▸ **Exercise brief**:
Filter this material down to the lines that contain the string "Найдите", and return those lines.

▸ **Records for this task**:
--------------------------------------------------

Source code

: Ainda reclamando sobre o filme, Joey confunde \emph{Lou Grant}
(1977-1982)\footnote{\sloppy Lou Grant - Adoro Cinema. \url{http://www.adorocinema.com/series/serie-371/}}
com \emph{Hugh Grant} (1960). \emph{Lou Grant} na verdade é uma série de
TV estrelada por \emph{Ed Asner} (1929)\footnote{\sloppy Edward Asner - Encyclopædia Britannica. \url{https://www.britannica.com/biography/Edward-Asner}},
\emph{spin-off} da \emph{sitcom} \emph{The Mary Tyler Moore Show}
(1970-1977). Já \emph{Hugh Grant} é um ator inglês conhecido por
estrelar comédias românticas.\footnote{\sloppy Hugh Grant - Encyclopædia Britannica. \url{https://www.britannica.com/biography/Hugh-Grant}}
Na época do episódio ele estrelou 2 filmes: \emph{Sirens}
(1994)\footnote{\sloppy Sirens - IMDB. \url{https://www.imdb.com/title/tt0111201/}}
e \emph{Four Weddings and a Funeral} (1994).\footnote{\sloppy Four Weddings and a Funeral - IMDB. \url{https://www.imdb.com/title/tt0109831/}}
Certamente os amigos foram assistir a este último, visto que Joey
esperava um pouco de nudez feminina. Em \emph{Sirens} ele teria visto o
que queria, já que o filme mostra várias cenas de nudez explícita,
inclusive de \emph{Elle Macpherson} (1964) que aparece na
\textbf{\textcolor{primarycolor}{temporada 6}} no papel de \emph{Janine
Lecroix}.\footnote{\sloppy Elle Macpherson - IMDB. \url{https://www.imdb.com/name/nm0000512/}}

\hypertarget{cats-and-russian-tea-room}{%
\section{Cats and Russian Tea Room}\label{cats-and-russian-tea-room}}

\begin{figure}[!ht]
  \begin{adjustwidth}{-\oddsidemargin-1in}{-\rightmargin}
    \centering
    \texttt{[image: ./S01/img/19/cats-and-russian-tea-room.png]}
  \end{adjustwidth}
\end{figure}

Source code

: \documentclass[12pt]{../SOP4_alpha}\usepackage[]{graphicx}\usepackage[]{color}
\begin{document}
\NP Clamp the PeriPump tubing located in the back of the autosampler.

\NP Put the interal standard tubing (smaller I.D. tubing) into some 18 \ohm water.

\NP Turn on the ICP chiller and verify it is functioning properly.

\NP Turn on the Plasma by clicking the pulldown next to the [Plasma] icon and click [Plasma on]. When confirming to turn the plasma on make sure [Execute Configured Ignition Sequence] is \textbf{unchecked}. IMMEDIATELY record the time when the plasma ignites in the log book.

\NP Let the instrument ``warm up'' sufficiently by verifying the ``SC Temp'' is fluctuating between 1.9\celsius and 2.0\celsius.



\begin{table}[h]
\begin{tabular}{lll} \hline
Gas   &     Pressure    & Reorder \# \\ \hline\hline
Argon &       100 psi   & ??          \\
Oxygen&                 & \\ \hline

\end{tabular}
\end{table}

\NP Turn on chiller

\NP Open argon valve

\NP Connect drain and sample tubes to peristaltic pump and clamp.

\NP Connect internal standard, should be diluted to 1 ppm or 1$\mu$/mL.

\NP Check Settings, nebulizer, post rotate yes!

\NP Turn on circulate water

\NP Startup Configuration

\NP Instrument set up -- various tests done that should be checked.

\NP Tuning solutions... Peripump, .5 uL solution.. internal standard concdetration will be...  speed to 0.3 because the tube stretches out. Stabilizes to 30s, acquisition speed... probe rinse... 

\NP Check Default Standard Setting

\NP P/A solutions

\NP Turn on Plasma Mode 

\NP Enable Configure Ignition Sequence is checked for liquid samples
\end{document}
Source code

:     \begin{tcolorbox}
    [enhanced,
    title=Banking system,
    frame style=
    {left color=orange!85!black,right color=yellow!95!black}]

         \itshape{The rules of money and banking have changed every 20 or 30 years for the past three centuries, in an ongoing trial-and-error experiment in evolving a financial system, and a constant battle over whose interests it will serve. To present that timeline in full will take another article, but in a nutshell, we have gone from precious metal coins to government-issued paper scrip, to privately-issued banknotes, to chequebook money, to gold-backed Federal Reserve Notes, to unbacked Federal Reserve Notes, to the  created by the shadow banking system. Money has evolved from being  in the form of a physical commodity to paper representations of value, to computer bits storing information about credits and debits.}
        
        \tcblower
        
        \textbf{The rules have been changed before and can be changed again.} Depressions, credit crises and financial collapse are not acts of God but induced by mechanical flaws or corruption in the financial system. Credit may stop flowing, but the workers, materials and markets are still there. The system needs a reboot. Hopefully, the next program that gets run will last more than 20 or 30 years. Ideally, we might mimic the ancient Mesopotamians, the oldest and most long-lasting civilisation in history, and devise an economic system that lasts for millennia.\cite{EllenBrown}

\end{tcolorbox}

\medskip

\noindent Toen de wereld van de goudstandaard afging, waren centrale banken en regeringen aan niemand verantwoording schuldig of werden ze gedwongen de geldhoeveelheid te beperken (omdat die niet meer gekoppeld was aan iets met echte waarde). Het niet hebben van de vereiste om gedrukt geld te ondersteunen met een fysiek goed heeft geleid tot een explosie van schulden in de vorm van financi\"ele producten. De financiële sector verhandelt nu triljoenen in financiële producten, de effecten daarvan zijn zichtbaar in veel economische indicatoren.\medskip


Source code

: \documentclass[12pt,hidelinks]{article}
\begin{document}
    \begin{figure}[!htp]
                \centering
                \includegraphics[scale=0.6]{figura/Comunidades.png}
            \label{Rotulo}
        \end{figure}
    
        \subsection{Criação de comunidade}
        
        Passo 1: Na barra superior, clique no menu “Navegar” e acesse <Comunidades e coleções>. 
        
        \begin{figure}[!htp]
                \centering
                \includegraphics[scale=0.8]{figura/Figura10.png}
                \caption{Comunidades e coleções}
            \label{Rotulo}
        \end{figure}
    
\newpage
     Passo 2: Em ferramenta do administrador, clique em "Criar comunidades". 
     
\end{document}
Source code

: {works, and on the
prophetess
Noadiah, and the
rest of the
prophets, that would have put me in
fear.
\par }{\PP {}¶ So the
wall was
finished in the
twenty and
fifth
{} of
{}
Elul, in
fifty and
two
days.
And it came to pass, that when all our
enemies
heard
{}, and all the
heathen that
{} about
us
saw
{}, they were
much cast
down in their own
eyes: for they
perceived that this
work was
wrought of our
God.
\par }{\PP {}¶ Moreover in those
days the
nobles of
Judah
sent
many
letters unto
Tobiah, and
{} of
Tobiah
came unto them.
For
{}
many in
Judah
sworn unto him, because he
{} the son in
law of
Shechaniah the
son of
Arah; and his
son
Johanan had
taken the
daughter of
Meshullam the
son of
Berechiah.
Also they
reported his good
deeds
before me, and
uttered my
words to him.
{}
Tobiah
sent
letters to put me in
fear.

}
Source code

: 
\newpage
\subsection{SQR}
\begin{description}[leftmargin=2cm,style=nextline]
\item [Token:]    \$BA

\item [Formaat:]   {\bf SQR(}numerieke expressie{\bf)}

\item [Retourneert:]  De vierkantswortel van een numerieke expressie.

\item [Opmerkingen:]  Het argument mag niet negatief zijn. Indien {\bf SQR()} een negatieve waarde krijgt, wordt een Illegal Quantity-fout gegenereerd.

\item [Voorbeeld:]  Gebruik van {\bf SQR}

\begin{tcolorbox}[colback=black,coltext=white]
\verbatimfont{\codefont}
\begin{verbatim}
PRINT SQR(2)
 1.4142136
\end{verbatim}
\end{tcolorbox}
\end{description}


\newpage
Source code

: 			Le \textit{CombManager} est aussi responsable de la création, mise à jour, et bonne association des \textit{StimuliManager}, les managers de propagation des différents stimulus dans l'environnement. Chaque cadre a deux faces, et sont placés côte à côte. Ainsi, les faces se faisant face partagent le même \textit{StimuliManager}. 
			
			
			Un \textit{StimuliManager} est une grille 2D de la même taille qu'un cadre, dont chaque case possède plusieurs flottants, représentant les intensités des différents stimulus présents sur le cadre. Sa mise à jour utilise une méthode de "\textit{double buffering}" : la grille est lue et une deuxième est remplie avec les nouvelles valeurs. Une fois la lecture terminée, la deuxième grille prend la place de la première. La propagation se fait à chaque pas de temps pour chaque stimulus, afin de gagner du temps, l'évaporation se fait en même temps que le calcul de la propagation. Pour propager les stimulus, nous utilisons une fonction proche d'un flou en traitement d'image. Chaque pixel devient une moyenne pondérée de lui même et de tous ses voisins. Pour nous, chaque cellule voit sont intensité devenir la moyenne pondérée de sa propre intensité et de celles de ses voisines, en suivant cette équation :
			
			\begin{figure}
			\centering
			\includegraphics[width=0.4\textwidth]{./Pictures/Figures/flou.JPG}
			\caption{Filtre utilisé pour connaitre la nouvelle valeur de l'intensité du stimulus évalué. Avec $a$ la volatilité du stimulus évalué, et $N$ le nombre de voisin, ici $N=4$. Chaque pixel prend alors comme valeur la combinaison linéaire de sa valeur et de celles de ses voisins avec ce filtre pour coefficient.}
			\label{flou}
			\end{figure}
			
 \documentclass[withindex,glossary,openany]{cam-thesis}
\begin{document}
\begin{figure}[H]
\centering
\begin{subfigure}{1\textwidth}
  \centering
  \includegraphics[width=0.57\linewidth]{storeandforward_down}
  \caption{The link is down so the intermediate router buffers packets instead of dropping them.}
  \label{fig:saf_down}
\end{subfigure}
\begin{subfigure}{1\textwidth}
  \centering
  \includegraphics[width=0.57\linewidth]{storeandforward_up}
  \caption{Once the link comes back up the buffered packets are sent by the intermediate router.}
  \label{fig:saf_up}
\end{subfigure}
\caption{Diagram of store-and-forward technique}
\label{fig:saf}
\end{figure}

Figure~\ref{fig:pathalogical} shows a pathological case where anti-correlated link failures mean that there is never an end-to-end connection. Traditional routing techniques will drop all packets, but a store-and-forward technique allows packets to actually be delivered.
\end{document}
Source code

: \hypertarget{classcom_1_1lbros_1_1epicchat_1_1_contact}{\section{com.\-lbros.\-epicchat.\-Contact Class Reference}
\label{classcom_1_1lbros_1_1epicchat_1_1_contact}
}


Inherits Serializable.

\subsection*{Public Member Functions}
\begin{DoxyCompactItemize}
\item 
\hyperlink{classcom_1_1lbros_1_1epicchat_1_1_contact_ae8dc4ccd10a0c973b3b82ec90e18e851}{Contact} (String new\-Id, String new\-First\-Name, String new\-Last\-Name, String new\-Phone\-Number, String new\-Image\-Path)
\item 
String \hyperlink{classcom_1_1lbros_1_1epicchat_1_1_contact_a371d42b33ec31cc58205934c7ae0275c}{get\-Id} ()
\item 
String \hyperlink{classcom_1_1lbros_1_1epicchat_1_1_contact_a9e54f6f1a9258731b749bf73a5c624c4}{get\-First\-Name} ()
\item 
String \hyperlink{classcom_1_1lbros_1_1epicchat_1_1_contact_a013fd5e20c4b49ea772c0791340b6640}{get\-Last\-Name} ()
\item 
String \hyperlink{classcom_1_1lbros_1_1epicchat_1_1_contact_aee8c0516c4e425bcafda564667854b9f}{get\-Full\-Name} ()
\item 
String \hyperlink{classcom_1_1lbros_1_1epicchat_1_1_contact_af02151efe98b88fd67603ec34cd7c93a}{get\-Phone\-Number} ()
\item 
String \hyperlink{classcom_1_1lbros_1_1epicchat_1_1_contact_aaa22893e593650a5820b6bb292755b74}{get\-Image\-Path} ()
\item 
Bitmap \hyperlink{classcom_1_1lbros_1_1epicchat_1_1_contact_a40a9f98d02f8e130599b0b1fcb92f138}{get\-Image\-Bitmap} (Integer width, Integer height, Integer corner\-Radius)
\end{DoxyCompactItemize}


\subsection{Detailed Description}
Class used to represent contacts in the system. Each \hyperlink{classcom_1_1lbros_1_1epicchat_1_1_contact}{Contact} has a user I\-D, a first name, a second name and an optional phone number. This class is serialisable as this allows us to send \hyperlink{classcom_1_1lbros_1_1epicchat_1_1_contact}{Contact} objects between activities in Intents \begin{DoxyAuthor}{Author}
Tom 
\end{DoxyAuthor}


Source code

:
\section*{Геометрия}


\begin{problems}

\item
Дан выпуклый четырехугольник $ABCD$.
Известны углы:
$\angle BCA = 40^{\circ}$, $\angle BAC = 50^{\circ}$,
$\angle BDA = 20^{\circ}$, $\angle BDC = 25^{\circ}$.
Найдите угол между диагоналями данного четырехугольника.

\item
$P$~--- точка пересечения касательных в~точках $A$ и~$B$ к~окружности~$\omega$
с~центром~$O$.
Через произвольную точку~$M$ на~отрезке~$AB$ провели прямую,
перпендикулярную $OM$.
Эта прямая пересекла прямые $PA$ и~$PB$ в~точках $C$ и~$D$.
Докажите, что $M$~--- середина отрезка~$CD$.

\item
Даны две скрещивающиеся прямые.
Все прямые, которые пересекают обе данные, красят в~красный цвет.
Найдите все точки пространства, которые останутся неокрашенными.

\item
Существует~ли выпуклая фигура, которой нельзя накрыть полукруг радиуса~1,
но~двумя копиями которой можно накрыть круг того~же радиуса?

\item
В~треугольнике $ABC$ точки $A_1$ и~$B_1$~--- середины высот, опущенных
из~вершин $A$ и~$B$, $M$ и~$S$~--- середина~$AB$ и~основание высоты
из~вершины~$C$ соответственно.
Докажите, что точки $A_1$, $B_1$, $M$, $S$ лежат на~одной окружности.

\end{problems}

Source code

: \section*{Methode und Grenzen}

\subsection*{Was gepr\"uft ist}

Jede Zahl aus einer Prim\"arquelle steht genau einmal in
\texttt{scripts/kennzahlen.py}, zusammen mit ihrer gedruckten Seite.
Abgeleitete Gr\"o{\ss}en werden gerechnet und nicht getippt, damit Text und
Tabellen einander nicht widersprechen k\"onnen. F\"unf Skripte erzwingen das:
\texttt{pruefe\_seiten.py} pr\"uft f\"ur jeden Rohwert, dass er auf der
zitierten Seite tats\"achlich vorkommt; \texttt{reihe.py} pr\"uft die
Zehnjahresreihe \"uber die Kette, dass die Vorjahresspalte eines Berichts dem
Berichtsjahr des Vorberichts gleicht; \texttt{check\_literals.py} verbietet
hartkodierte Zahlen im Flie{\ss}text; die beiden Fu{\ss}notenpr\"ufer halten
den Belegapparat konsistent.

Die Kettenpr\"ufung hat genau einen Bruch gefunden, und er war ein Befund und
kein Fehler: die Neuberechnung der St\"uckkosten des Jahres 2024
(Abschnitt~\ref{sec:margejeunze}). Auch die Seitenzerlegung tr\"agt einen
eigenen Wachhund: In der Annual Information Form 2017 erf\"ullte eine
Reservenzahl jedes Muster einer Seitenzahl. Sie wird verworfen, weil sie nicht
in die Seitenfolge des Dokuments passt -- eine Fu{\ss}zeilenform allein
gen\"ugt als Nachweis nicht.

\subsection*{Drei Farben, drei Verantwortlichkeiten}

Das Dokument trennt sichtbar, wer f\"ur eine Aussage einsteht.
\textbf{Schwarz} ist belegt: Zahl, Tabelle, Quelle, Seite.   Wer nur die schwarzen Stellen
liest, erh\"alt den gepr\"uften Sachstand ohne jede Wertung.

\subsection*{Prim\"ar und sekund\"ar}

--------------------------------------------------

▸ **Answer section**:
Найдите угол между диагоналями данного четырехугольника.
Найдите все точки пространства, которые останутся неокрашенными.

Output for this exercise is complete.